— Extracted records —
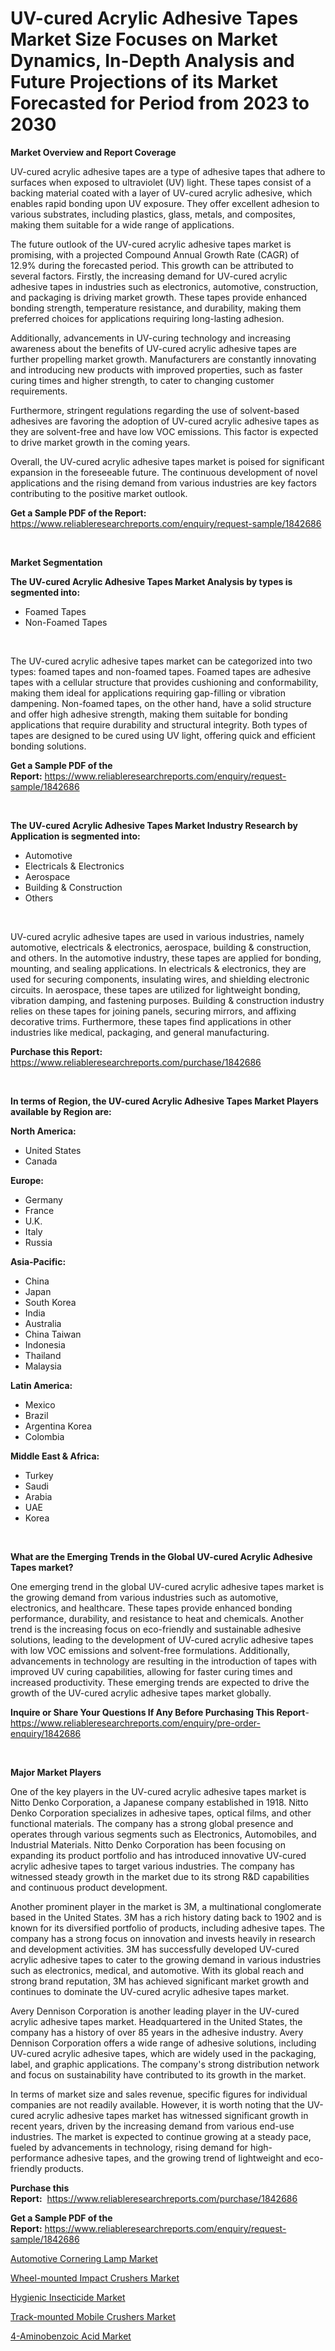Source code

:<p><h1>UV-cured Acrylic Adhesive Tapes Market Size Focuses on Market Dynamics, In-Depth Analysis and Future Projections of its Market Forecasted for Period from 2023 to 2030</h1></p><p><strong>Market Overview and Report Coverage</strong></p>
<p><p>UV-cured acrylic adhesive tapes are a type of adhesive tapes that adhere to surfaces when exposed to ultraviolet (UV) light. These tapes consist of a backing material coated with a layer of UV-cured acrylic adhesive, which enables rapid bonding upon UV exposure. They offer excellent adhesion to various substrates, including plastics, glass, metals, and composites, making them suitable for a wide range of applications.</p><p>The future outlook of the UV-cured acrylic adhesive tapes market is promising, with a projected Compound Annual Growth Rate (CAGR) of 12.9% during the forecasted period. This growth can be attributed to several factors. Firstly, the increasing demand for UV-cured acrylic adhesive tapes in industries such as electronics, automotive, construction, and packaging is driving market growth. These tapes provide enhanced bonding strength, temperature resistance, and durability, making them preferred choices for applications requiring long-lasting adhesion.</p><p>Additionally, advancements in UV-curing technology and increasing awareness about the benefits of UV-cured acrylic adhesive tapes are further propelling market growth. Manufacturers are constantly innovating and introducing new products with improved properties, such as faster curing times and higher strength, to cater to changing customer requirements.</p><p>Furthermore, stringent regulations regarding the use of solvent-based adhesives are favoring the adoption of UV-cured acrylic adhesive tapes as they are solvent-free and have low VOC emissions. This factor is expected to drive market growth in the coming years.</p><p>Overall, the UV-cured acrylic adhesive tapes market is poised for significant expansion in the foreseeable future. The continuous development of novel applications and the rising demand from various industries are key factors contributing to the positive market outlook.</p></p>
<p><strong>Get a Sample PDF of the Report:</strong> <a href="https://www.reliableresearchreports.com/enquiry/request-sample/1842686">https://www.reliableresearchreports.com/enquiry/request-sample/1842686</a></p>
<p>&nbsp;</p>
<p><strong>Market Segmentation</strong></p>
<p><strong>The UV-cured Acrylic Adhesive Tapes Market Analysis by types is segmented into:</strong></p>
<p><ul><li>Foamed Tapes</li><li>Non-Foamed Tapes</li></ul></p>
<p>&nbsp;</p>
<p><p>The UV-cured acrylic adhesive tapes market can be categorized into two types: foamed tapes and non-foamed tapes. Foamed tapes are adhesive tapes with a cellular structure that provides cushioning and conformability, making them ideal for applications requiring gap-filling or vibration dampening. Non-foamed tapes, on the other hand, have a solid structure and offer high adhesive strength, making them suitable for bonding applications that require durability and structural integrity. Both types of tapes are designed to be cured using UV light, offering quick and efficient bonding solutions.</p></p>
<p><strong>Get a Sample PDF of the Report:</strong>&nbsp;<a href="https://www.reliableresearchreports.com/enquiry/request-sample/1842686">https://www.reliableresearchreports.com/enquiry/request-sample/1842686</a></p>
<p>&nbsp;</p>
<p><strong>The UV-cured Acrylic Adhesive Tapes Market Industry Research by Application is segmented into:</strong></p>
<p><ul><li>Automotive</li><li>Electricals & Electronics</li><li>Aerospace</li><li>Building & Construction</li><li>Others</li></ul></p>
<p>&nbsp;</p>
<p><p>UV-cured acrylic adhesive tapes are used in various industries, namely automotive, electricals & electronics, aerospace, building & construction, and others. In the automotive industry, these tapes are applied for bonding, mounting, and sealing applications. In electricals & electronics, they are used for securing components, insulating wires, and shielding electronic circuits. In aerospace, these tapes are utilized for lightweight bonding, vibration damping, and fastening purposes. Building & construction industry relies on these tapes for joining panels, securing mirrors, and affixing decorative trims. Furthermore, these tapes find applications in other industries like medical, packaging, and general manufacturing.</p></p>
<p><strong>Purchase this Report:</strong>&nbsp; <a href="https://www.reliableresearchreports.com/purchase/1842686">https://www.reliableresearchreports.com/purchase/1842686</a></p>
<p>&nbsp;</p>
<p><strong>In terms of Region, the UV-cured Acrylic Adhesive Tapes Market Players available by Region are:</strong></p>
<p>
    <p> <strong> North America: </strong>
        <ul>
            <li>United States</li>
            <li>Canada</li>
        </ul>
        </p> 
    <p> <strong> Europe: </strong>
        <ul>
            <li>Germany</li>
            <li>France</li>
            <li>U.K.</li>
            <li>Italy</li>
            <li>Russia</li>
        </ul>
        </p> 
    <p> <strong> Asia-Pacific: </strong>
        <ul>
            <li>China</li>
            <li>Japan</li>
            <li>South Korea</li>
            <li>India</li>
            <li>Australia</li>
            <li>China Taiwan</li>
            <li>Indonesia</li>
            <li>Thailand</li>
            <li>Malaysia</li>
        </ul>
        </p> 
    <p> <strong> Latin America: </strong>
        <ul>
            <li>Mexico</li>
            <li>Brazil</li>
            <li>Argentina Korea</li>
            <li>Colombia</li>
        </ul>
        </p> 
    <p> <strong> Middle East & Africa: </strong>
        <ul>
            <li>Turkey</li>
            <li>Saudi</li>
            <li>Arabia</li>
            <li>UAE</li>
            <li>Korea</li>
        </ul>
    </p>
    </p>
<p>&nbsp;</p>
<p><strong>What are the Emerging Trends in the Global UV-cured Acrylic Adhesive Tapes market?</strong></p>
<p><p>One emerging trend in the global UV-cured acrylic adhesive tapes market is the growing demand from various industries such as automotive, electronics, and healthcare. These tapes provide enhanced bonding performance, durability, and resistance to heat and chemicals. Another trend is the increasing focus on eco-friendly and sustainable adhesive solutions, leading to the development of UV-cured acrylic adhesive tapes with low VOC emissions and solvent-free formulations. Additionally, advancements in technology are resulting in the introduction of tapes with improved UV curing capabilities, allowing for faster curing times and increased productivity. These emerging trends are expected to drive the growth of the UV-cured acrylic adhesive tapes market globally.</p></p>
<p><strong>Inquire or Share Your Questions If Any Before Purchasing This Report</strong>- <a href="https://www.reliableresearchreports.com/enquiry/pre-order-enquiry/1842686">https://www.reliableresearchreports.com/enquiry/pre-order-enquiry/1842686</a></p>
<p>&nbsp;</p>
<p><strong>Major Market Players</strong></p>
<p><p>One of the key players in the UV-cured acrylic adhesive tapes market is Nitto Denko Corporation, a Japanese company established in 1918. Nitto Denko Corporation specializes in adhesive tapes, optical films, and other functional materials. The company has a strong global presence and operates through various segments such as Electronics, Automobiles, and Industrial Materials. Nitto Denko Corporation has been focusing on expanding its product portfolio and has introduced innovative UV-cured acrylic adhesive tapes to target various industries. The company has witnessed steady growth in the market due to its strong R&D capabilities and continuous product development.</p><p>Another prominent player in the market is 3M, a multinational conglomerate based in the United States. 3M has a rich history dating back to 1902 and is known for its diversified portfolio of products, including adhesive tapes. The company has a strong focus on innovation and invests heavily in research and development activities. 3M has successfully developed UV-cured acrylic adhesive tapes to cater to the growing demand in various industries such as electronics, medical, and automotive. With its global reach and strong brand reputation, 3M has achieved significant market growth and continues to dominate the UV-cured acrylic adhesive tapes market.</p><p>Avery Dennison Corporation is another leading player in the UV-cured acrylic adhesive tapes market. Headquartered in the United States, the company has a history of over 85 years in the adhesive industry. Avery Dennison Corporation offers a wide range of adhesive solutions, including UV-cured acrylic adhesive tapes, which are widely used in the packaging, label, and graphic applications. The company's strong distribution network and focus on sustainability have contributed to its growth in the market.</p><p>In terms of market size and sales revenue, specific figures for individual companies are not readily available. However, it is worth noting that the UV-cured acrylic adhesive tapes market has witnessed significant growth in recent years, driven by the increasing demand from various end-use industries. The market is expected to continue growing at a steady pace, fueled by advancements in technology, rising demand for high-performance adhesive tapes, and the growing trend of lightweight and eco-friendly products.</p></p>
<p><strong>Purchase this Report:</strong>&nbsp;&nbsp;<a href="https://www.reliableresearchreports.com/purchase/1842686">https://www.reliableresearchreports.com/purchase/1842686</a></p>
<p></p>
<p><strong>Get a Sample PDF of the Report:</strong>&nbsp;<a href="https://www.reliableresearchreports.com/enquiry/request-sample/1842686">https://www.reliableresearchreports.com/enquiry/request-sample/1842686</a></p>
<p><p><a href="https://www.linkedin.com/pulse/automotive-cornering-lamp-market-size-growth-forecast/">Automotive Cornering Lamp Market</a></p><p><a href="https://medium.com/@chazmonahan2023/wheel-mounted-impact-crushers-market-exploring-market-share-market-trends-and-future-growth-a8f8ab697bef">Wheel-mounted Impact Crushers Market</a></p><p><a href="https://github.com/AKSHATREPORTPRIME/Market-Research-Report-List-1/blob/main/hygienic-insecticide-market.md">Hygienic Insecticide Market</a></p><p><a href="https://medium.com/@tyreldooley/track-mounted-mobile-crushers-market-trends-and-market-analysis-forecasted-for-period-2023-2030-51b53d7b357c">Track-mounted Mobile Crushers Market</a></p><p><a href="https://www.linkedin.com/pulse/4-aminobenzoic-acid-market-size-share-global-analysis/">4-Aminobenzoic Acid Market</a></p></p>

— Work task —
Using the data above, transcribe the lines that run from the line with "<p><p>One emerging trend" to the line with "<p><strong>Major Market Players</strong></p>", both ends kept, and output nothing else.

— Exercise answer —
<p><p>One emerging trend in the global UV-cured acrylic adhesive tapes market is the growing demand from various industries such as automotive, electronics, and healthcare. These tapes provide enhanced bonding performance, durability, and resistance to heat and chemicals. Another trend is the increasing focus on eco-friendly and sustainable adhesive solutions, leading to the development of UV-cured acrylic adhesive tapes with low VOC emissions and solvent-free formulations. Additionally, advancements in technology are resulting in the introduction of tapes with improved UV curing capabilities, allowing for faster curing times and increased productivity. These emerging trends are expected to drive the growth of the UV-cured acrylic adhesive tapes market globally.</p></p>
<p><strong>Inquire or Share Your Questions If Any Before Purchasing This Report</strong>- <a href="https://www.reliableresearchreports.com/enquiry/pre-order-enquiry/1842686">https://www.reliableresearchreports.com/enquiry/pre-order-enquiry/1842686</a></p>
<p>&nbsp;</p>
<p><strong>Major Market Players</strong></p>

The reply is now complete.